[[ SOURCE DATA, beginning ]]

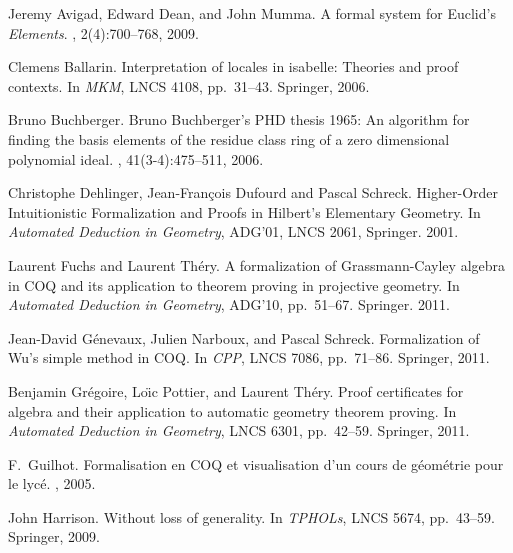 %

\begin{thebibliography}{10}

Jeremy Avigad, Edward Dean, and John Mumma.
\newblock A formal system for {E}uclid's \emph{{E}lements}.
, 2(4):700--768, 2009.

Clemens Ballarin.
\newblock Interpretation of locales in isabelle: Theories and proof contexts.
\newblock In {\em MKM}, LNCS 4108, pp.~31--43. Springer, 2006.

Bruno Buchberger.
\newblock Bruno Buchberger's PHD thesis 1965: An algorithm for finding the
  basis elements of the residue class ring of a zero dimensional polynomial
  ideal.
, 41(3-4):475--511, 2006.


Christophe Dehlinger, Jean-François Dufourd and Pascal Schreck.
\newblock Higher-Order Intuitionistic Formalization and Proofs in Hilbert’s Elementary Geometry.
\newblock In {\em Automated Deduction in Geometry}, ADG'01, LNCS 2061, Springer. 2001.



Laurent Fuchs and Laurent Th{\'e}ry.
\newblock A formalization of Grassmann-Cayley algebra in COQ and its
  application to theorem proving in projective geometry.
\newblock In {\em Automated Deduction in Geometry}, ADG'10, pp.~51--67. Springer. 2011.

Jean-David G{\'e}nevaux, Julien Narboux, and Pascal Schreck.
\newblock Formalization of Wu's simple method in COQ.
\newblock In {\em CPP}, LNCS 7086, pp.~71--86. Springer, 2011.

Benjamin Gr{\'e}goire, Lo\"{\i}c Pottier, and Laurent Th{\'e}ry.
\newblock Proof certificates for algebra and their application to automatic
  geometry theorem proving.
\newblock In {\em Automated Deduction in Geometry}, LNCS 6301, pp.~42--59. Springer, 2011.

F.~Guilhot.
\newblock Formalisation en COQ et visualisation d’un cours de g\'eom\'etrie
  pour le lyc\'e.
, 2005.


John Harrison.
\newblock Without loss of generality.
\newblock In {\em TPHOLs}, LNCS 5674, pp.~43--59. Springer, 2009.


\end{thebibliography}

[[ SOURCE DATA, end ]]

EXERCISE → Restate the records above exactly, less any pictures.

RESPONSE →
 %

\begin{thebibliography}{10}

Jeremy Avigad, Edward Dean, and John Mumma.
\newblock A formal system for {E}uclid's \emph{{E}lements}.
, 2(4):700--768, 2009.

Clemens Ballarin.
\newblock Interpretation of locales in isabelle: Theories and proof contexts.
\newblock In {\em MKM}, LNCS 4108, pp.~31--43. Springer, 2006.

Bruno Buchberger.
\newblock Bruno Buchberger's PHD thesis 1965: An algorithm for finding the
  basis elements of the residue class ring of a zero dimensional polynomial
  ideal.
, 41(3-4):475--511, 2006.


Christophe Dehlinger, Jean-François Dufourd and Pascal Schreck.
\newblock Higher-Order Intuitionistic Formalization and Proofs in Hilbert’s Elementary Geometry.
\newblock In {\em Automated Deduction in Geometry}, ADG'01, LNCS 2061, Springer. 2001.



Laurent Fuchs and Laurent Th{\'e}ry.
\newblock A formalization of Grassmann-Cayley algebra in COQ and its
  application to theorem proving in projective geometry.
\newblock In {\em Automated Deduction in Geometry}, ADG'10, pp.~51--67. Springer. 2011.

Jean-David G{\'e}nevaux, Julien Narboux, and Pascal Schreck.
\newblock Formalization of Wu's simple method in COQ.
\newblock In {\em CPP}, LNCS 7086, pp.~71--86. Springer, 2011.

Benjamin Gr{\'e}goire, Lo\"{\i}c Pottier, and Laurent Th{\'e}ry.
\newblock Proof certificates for algebra and their application to automatic
  geometry theorem proving.
\newblock In {\em Automated Deduction in Geometry}, LNCS 6301, pp.~42--59. Springer, 2011.

F.~Guilhot.
\newblock Formalisation en COQ et visualisation d’un cours de g\'eom\'etrie
  pour le lyc\'e.
, 2005.


John Harrison.
\newblock Without loss of generality.
\newblock In {\em TPHOLs}, LNCS 5674, pp.~43--59. Springer, 2009.


\end{thebibliography}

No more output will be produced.